__Problem to work on__
Please restate the records below verbatim, omitting every image they hold.

/---

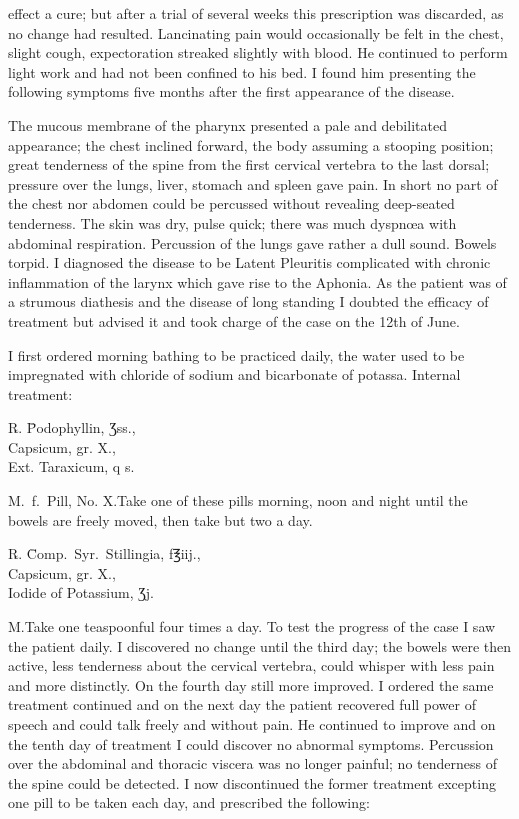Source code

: effect a cure; but after a trial of several weeks this prescription was
discarded, as no change had resulted. Lancinating pain would occasionally
be felt in the chest, slight cough, expectoration streaked slightly
with blood. He continued to perform light work and had not been
confined to his bed. I found him presenting the following symptoms
five months after the first appearance of the disease.

The mucous membrane of the pharynx presented a pale and debilitated
appearance; the chest inclined forward, the body assuming a
stooping position; great tenderness of the spine from the first cervical
vertebra to the last dorsal; pressure over the lungs, liver, stomach
and spleen gave pain. In short no part of the chest nor abdomen
could be percussed without revealing deep-seated tenderness. The
skin was dry, pulse quick; there was much dyspnœa with abdominal
respiration. Percussion of the lungs gave rather a dull sound. Bowels
torpid. I diagnosed the disease to be Latent Pleuritis complicated
with chronic inflammation of the larynx which gave rise to the Aphonia.
As the patient was of a strumous diathesis and the disease of long standing
I doubted the efficacy of treatment but advised it and took charge
of the case on the 12th of June.

I first ordered morning bathing to be practiced daily, the water used
to be impregnated with chloride of sodium and bicarbonate of potassa.
Internal treatment:

\begin{center}
\begin{tabbing}
  \textsf{℞}. \= Podophyllin, \textsf{Ʒ}ss., \\
    \> Capsicum, gr. X., \\
    \> Ext. Taraxicum, q s.
\end{tabbing}
\end{center}
M.\ f.\ Pill, No. X.\quad{}Take one of these pills morning, noon and night
until the bowels are freely moved, then take but two a day.
\begin{center}
\begin{tabbing}
  \textsf{℞}. \= Comp.\ Syr.\ Stillingia, f\textsf{℥}iij., \\
    \> Capsicum, gr. X., \\
    \> Iodide of Potassium, \textsf{Ʒ}j.
\end{tabbing}
\end{center}
M.\quad{}Take one teaspoonful four times a day. To test the progress of
the case I saw the patient daily. I discovered no change until the third
day; the bowels were then active, less tenderness about the cervical
vertebra, could whisper with less pain and more distinctly. On the
fourth day still more improved. I ordered the same treatment continued
and on the next day the patient recovered full power of speech and could
talk freely and without pain. He continued to improve and on the tenth
day of treatment I could discover no abnormal symptoms. Percussion
over the abdominal and thoracic viscera was no longer painful; no tenderness
of the spine could be detected. I now discontinued the former
treatment excepting one pill to be taken each day, and prescribed the
following:\endinput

\---

__Response__
Source code

: effect a cure; but after a trial of several weeks this prescription was
discarded, as no change had resulted. Lancinating pain would occasionally
be felt in the chest, slight cough, expectoration streaked slightly
with blood. He continued to perform light work and had not been
confined to his bed. I found him presenting the following symptoms
five months after the first appearance of the disease.

The mucous membrane of the pharynx presented a pale and debilitated
appearance; the chest inclined forward, the body assuming a
stooping position; great tenderness of the spine from the first cervical
vertebra to the last dorsal; pressure over the lungs, liver, stomach
and spleen gave pain. In short no part of the chest nor abdomen
could be percussed without revealing deep-seated tenderness. The
skin was dry, pulse quick; there was much dyspnœa with abdominal
respiration. Percussion of the lungs gave rather a dull sound. Bowels
torpid. I diagnosed the disease to be Latent Pleuritis complicated
with chronic inflammation of the larynx which gave rise to the Aphonia.
As the patient was of a strumous diathesis and the disease of long standing
I doubted the efficacy of treatment but advised it and took charge
of the case on the 12th of June.

I first ordered morning bathing to be practiced daily, the water used
to be impregnated with chloride of sodium and bicarbonate of potassa.
Internal treatment:

\begin{center}
\begin{tabbing}
  \textsf{℞}. \= Podophyllin, \textsf{Ʒ}ss., \\
    \> Capsicum, gr. X., \\
    \> Ext. Taraxicum, q s.
\end{tabbing}
\end{center}
M.\ f.\ Pill, No. X.\quad{}Take one of these pills morning, noon and night
until the bowels are freely moved, then take but two a day.
\begin{center}
\begin{tabbing}
  \textsf{℞}. \= Comp.\ Syr.\ Stillingia, f\textsf{℥}iij., \\
    \> Capsicum, gr. X., \\
    \> Iodide of Potassium, \textsf{Ʒ}j.
\end{tabbing}
\end{center}
M.\quad{}Take one teaspoonful four times a day. To test the progress of
the case I saw the patient daily. I discovered no change until the third
day; the bowels were then active, less tenderness about the cervical
vertebra, could whisper with less pain and more distinctly. On the
fourth day still more improved. I ordered the same treatment continued
and on the next day the patient recovered full power of speech and could
talk freely and without pain. He continued to improve and on the tenth
day of treatment I could discover no abnormal symptoms. Percussion
over the abdominal and thoracic viscera was no longer painful; no tenderness
of the spine could be detected. I now discontinued the former
treatment excepting one pill to be taken each day, and prescribed the
following:\endinput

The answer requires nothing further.